┌──

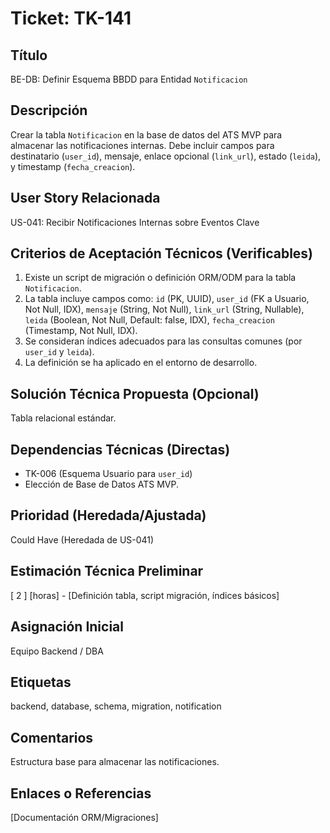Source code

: # Ticket: TK-141

## Título
BE-DB: Definir Esquema BBDD para Entidad `Notificacion`

## Descripción
Crear la tabla `Notificacion` en la base de datos del ATS MVP para almacenar las notificaciones internas. Debe incluir campos para destinatario (`user_id`), mensaje, enlace opcional (`link_url`), estado (`leida`), y timestamp (`fecha_creacion`).

## User Story Relacionada
US-041: Recibir Notificaciones Internas sobre Eventos Clave

## Criterios de Aceptación Técnicos (Verificables)
1.  Existe un script de migración o definición ORM/ODM para la tabla `Notificacion`.
2.  La tabla incluye campos como: `id` (PK, UUID), `user_id` (FK a Usuario, Not Null, IDX), `mensaje` (String, Not Null), `link_url` (String, Nullable), `leida` (Boolean, Not Null, Default: false, IDX), `fecha_creacion` (Timestamp, Not Null, IDX).
3.  Se consideran índices adecuados para las consultas comunes (por `user_id` y `leida`).
4.  La definición se ha aplicado en el entorno de desarrollo.

## Solución Técnica Propuesta (Opcional)
Tabla relacional estándar.

## Dependencias Técnicas (Directas)
* TK-006 (Esquema Usuario para `user_id`)
* Elección de Base de Datos ATS MVP.

## Prioridad (Heredada/Ajustada)
Could Have (Heredada de US-041)

## Estimación Técnica Preliminar
[ 2 ] [horas] - [Definición tabla, script migración, índices básicos]

## Asignación Inicial
Equipo Backend / DBA

## Etiquetas
backend, database, schema, migration, notification

## Comentarios
Estructura base para almacenar las notificaciones.

## Enlaces o Referencias
[Documentación ORM/Migraciones]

└──

== DESCRIPTION OF THE TASK ==
Pictures stay out, and every line of the records is transcribed exactly.

== SOLUTION TO THE PROBLEM ==
Source code

: # Ticket: TK-141

## Título
BE-DB: Definir Esquema BBDD para Entidad `Notificacion`

## Descripción
Crear la tabla `Notificacion` en la base de datos del ATS MVP para almacenar las notificaciones internas. Debe incluir campos para destinatario (`user_id`), mensaje, enlace opcional (`link_url`), estado (`leida`), y timestamp (`fecha_creacion`).

## User Story Relacionada
US-041: Recibir Notificaciones Internas sobre Eventos Clave

## Criterios de Aceptación Técnicos (Verificables)
1.  Existe un script de migración o definición ORM/ODM para la tabla `Notificacion`.
2.  La tabla incluye campos como: `id` (PK, UUID), `user_id` (FK a Usuario, Not Null, IDX), `mensaje` (String, Not Null), `link_url` (String, Nullable), `leida` (Boolean, Not Null, Default: false, IDX), `fecha_creacion` (Timestamp, Not Null, IDX).
3.  Se consideran índices adecuados para las consultas comunes (por `user_id` y `leida`).
4.  La definición se ha aplicado en el entorno de desarrollo.

## Solución Técnica Propuesta (Opcional)
Tabla relacional estándar.

## Dependencias Técnicas (Directas)
* TK-006 (Esquema Usuario para `user_id`)
* Elección de Base de Datos ATS MVP.

## Prioridad (Heredada/Ajustada)
Could Have (Heredada de US-041)

## Estimación Técnica Preliminar
[ 2 ] [horas] - [Definición tabla, script migración, índices básicos]

## Asignación Inicial
Equipo Backend / DBA

## Etiquetas
backend, database, schema, migration, notification

## Comentarios
Estructura base para almacenar las notificaciones.

## Enlaces o Referencias
[Documentación ORM/Migraciones]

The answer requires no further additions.